Adam Ries war nicht nur ein einfacher Schulmeister, der die Grundrechnungsarten und Schlussrechnungen beherrschte - Stoff, den man heute in der Volksschule lernt. Er war mathematisch auf der Höhe seiner Zeit und verfasste auch ein Manuskript über die "Coss" (Algebra), das aber zu seinen Lebzeiten nicht gedruckt wurde. (Es wurde erst 1855 wieder entdeckt und 1992 veröffentlicht.)

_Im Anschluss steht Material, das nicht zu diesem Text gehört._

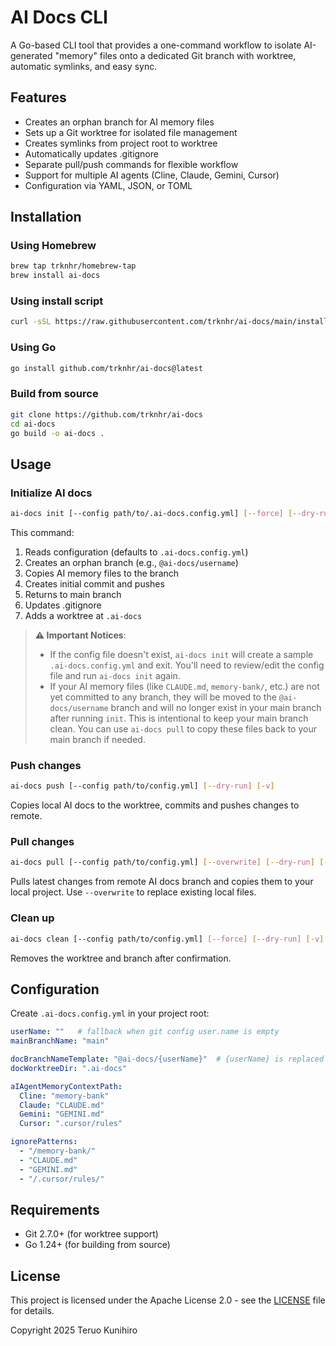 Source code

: # AI Docs CLI

A Go-based CLI tool that provides a one-command workflow to isolate AI-generated "memory" files onto a dedicated Git branch with worktree, automatic symlinks, and easy sync.

## Features

- Creates an orphan branch for AI memory files
- Sets up a Git worktree for isolated file management  
- Creates symlinks from project root to worktree
- Automatically updates .gitignore
- Separate pull/push commands for flexible workflow
- Support for multiple AI agents (Cline, Claude, Gemini, Cursor)
- Configuration via YAML, JSON, or TOML

## Installation

### Using Homebrew

```bash
brew tap trknhr/homebrew-tap
brew install ai-docs
```

### Using install script

```bash
curl -sSL https://raw.githubusercontent.com/trknhr/ai-docs/main/install.sh | sh
```

### Using Go

```bash
go install github.com/trknhr/ai-docs@latest
```

### Build from source

```bash
git clone https://github.com/trknhr/ai-docs
cd ai-docs
go build -o ai-docs .
```

## Usage

### Initialize AI docs

```bash
ai-docs init [--config path/to/.ai-docs.config.yml] [--force] [--dry-run] [-v]
```

This command:
1. Reads configuration (defaults to `.ai-docs.config.yml`)
2. Creates an orphan branch (e.g., `@ai-docs/username`)
3. Copies AI memory files to the branch
4. Creates initial commit and pushes
5. Returns to main branch
6. Updates .gitignore
7. Adds a worktree at `.ai-docs`

> **⚠️ Important Notices**: 
> - If the config file doesn't exist, `ai-docs init` will create a sample `.ai-docs.config.yml` and exit. You'll need to review/edit the config file and run `ai-docs init` again.
> - If your AI memory files (like `CLAUDE.md`, `memory-bank/`, etc.) are not yet committed to any branch, they will be moved to the `@ai-docs/username` branch and will no longer exist in your main branch after running `init`. This is intentional to keep your main branch clean. You can use `ai-docs pull` to copy these files back to your main branch if needed.

### Push changes

```bash
ai-docs push [--config path/to/config.yml] [--dry-run] [-v]
```

Copies local AI docs to the worktree, commits and pushes changes to remote.

### Pull changes

```bash
ai-docs pull [--config path/to/config.yml] [--overwrite] [--dry-run] [-v]
```

Pulls latest changes from remote AI docs branch and copies them to your local project. Use `--overwrite` to replace existing local files.

### Clean up

```bash
ai-docs clean [--config path/to/config.yml] [--force] [--dry-run] [-v]
```

Removes the worktree and branch after confirmation.

## Configuration

Create `.ai-docs.config.yml` in your project root:

```yaml
userName: ""   # fallback when git config user.name is empty
mainBranchName: "main"

docBranchNameTemplate: "@ai-docs/{userName}"  # {userName} is replaced at runtime
docWorktreeDir: ".ai-docs"

aIAgentMemoryContextPath:
  Cline: "memory-bank"
  Claude: "CLAUDE.md"
  Gemini: "GEMINI.md"
  Cursor: ".cursor/rules"

ignorePatterns:
  - "/memory-bank/"
  - "CLAUDE.md"
  - "GEMINI.md"
  - "/.cursor/rules/"
```

## Requirements

- Git 2.7.0+ (for worktree support)
- Go 1.24+ (for building from source)

## License

This project is licensed under the Apache License 2.0 - see the [LICENSE](LICENSE) file for details.

Copyright 2025 Teruo Kunihiro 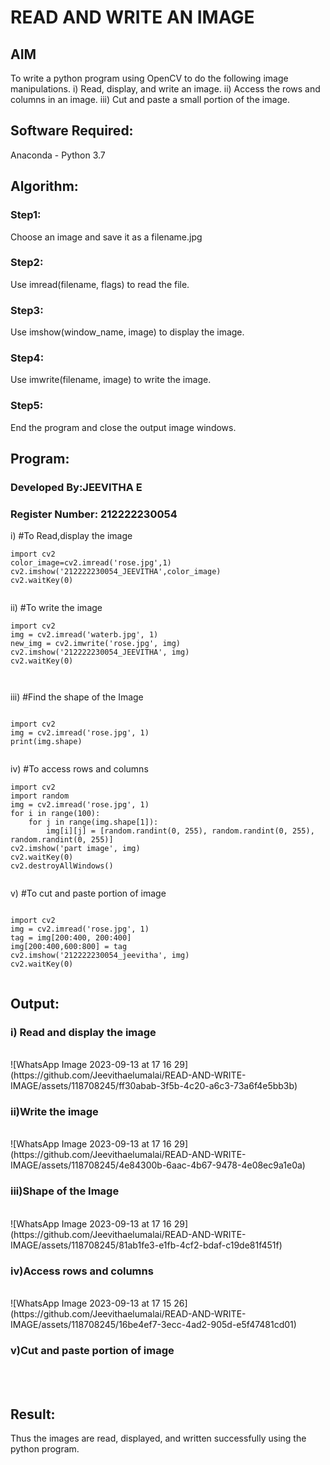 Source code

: # READ AND WRITE AN IMAGE
## AIM
To write a python program using OpenCV to do the following image manipulations.
i) Read, display, and write an image.
ii) Access the rows and columns in an image.
iii) Cut and paste a small portion of the image.

## Software Required:
Anaconda - Python 3.7
## Algorithm:
### Step1:
Choose an image and save it as a filename.jpg
### Step2:
Use imread(filename, flags) to read the file.
### Step3:
Use imshow(window_name, image) to display the image.
### Step4:
Use imwrite(filename, image) to write the image.
### Step5:
End the program and close the output image windows.
## Program:
### Developed By:JEEVITHA E
### Register Number: 212222230054
i) #To Read,display the image
```
import cv2
color_image=cv2.imread('rose.jpg',1)
cv2.imshow('212222230054_JEEVITHA',color_image)
cv2.waitKey(0)


```
ii) #To write the image
```
import cv2
img = cv2.imread('waterb.jpg', 1)
new_img = cv2.imwrite('rose.jpg', img)
cv2.imshow('212222230054_JEEVITHA', img)
cv2.waitKey(0)



```
iii) #Find the shape of the Image
```python3

import cv2
img = cv2.imread('rose.jpg', 1)
print(img.shape)


```
iv) #To access rows and columns

```python3
import cv2
import random
img = cv2.imread('rose.jpg', 1)
for i in range(100):
    for j in range(img.shape[1]):
        img[i][j] = [random.randint(0, 255), random.randint(0, 255), random.randint(0, 255)]
cv2.imshow('part image', img)
cv2.waitKey(0)
cv2.destroyAllWindows()


```
v) #To cut and paste portion of image
```python3

import cv2
img = cv2.imread('rose.jpg', 1)
tag = img[200:400, 200:400]
img[200:400,600:800] = tag
cv2.imshow('212222230054_jeevitha', img)
cv2.waitKey(0)


```

## Output:

### i) Read and display the image

<br>
![WhatsApp Image 2023-09-13 at 17 16 29](https://github.com/Jeevithaelumalai/READ-AND-WRITE-IMAGE/assets/118708245/ff30abab-3f5b-4c20-a6c3-73a6f4e5bb3b)

<br>

### ii)Write the image

<br>
![WhatsApp Image 2023-09-13 at 17 16 29](https://github.com/Jeevithaelumalai/READ-AND-WRITE-IMAGE/assets/118708245/4e84300b-6aac-4b67-9478-4e08ec9a1e0a)

<br>

### iii)Shape of the Image

<br>
![WhatsApp Image 2023-09-13 at 17 16 29](https://github.com/Jeevithaelumalai/READ-AND-WRITE-IMAGE/assets/118708245/81ab1fe3-e1fb-4cf2-bdaf-c19de81f451f)

<br>

### iv)Access rows and columns
<br>
![WhatsApp Image 2023-09-13 at 17 15 26](https://github.com/Jeevithaelumalai/READ-AND-WRITE-IMAGE/assets/118708245/16be4ef7-3ecc-4ad2-905d-e5f47481cd01)

<br>

### v)Cut and paste portion of image
<br>

<br>

## Result:
Thus the images are read, displayed, and written successfully using the python program.
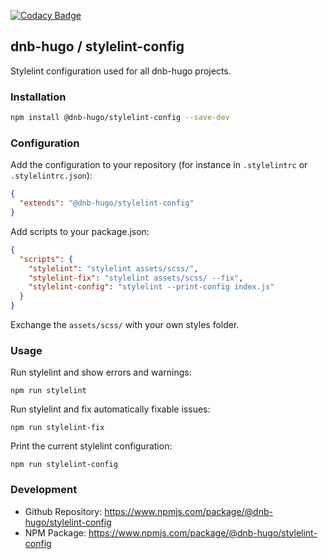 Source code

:[![Codacy Badge](https://app.codacy.com/project/badge/Grade/52734e6cba244cf7b6286854b90f2a10)](https://www.codacy.com/gh/dnb-hugo/stylelint-config/dashboard)

## dnb-hugo / stylelint-config

Stylelint configuration used for all dnb-hugo projects.

### Installation

```bash
npm install @dnb-hugo/stylelint-config --save-dev
```

### Configuration

Add the configuration to your repository (for instance in `.stylelintrc` or `.stylelintrc.json`):

```json
{
  "extends": "@dnb-hugo/stylelint-config"
}
```

Add scripts to your package.json:

```json
{
  "scripts": {
    "stylelint": "stylelint assets/scss/",
    "stylelint-fix": "stylelint assets/scss/ --fix",
    "stylelint-config": "stylelint --print-config index.js"
  }
}
```

Exchange the `assets/scss/` with your own styles folder.

### Usage

Run stylelint and show errors and warnings:

```shell
npm run stylelint
```

Run stylelint and fix automatically fixable issues:

```shell
npm run stylelint-fix
```

Print the current stylelint configuration:

```shell
npm run stylelint-config
```

### Development

- Github Repository: https://www.npmjs.com/package/@dnb-hugo/stylelint-config
- NPM Package: https://www.npmjs.com/package/@dnb-hugo/stylelint-config
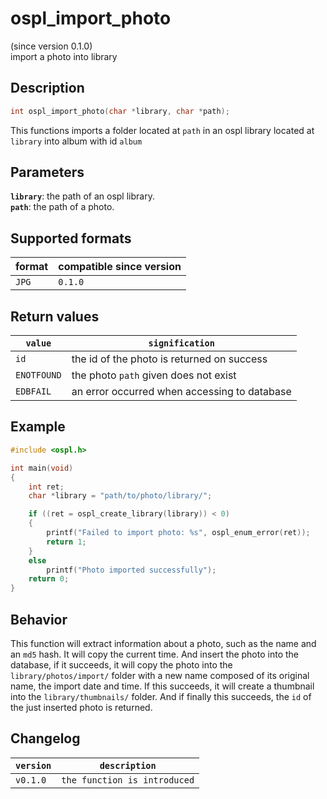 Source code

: # ospl_import_photo

(since version 0.1.0)  
import a photo into library

## Description

```c
int ospl_import_photo(char *library, char *path);
```

This functions imports a folder located at ``path`` in an ospl library located at  ``library`` into album with id ``album``

## Parameters

**`library`**: the path of an ospl library.  
**`path`**: the path of a photo.



## Supported formats

| format  | compatible since version |
| ------- | ------------------------ |
| ``JPG`` | ``0.1.0``                |



## Return values

| ``value``     | ``signification``                            |
| ------------- | -------------------------------------------- |
| ``id``        | the id of the photo is returned on success   |
| ``ENOTFOUND`` | the photo ``path`` given does not exist      |
| ``EDBFAIL``   | an error occurred when accessing to database |



## Example

```c
#include <ospl.h>

int main(void)
{
	int ret;
	char *library = "path/to/photo/library/";

	if ((ret = ospl_create_library(library)) < 0)
	{
		printf("Failed to import photo: %s", ospl_enum_error(ret));
		return 1;
	}
	else
		printf("Photo imported successfully");
	return 0;
}
```

## Behavior

This function will extract information about a photo, such as the name and an ``md5`` hash. It will copy the current time. And insert the photo into the database, if it succeeds, it will copy the photo into the ``library/photos/import/`` folder with a new name composed of its original name, the import date and time. If this succeeds, it will create a thumbnail into the ``library/thumbnails/`` folder. And if finally this succeeds, the ``id`` of the just inserted photo is returned.

## Changelog

| ``version`` | ``description``                |
| ----------- | ------------------------------ |
| ``v0.1.0``  | ``the function is introduced`` |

Die Bezeichnung "Coss" kommt aus dem Italienischen. Die italienischen Algebraiker bezeichneten die Unbekannte in einer Gleichung mit "cosa" (Ding, Sache). Dieser Name wurde im Deutschen auf das ganze Gebiet übertragen. Bedeutende deutsche Cossisten waren u.a. Michael Stifel (1487 - 1567), Christoff Rudolff (1499 - 1545) und Adam Ries' Sohn Abraham. Sie beschäftigten sich mit der Auflösung von Gleichungen - linearen, quadratischen und Gleichungen höheren Grades, die sich auf quadratische zurückführen lassen. Die Lösungsformel für die allgemeine Gleichung 3. Grades wurde erst 1545 vom italienischen Mathematiker Girolamo Cardano veröffentlicht (siehe auch http://members.chello.at/gut.jutta.gerhard/geogl4.htm). Ries erwähnt Cardano im zweiten Teil der Coss, den er in seinen letzten Lebensjahren geschrieben hat.

Adam Ries - wie auch die anderen Cossisten - benutzt für jede Potenz der Unbekannten eigene Bezeichnungen (radix, census, cubus, ...) und eigene Symbole, die ich hier leider nicht darstellen kann. (Einige dieser Zeichen sieht man auch in einem Buch von Stifel: http://www-history.mcs.st-and.ac.uk/~history/Bookpages/Stifel4.gif.) Er verwendet zum Teil Rechenzeichen wie + und -, zum Teil drückt er die Rechenoperationen verbal aus (das Zeichen = kennt er noch nicht). Man kann sich vorstellen, dass dieses Kapitel damals für die meisten Menschen sehr schwer verständlich war - Adam Ries hat es in seiner Rechenschule ja auch nicht unterrichtet.

Die heute übliche algebraische Notation (x, y, z für die Unbekannten, hochgestellte Zahlen für die Potenzen) wurde erst ein Jahrhundert später von Descartes eingeführt. Damit wurden algebraische Umformungen viel einfacher, und heute kann jeder vierzehnjährige Schüler Gleichungen lösen. Das wäre aber wohl nicht möglich, wenn Rechenmeister wie Adam Ries nicht vorher für eine solide mathematische Grundbildung gesorgt hätten.

Ich wünsche euch noch einen schönen restlichen Sommer!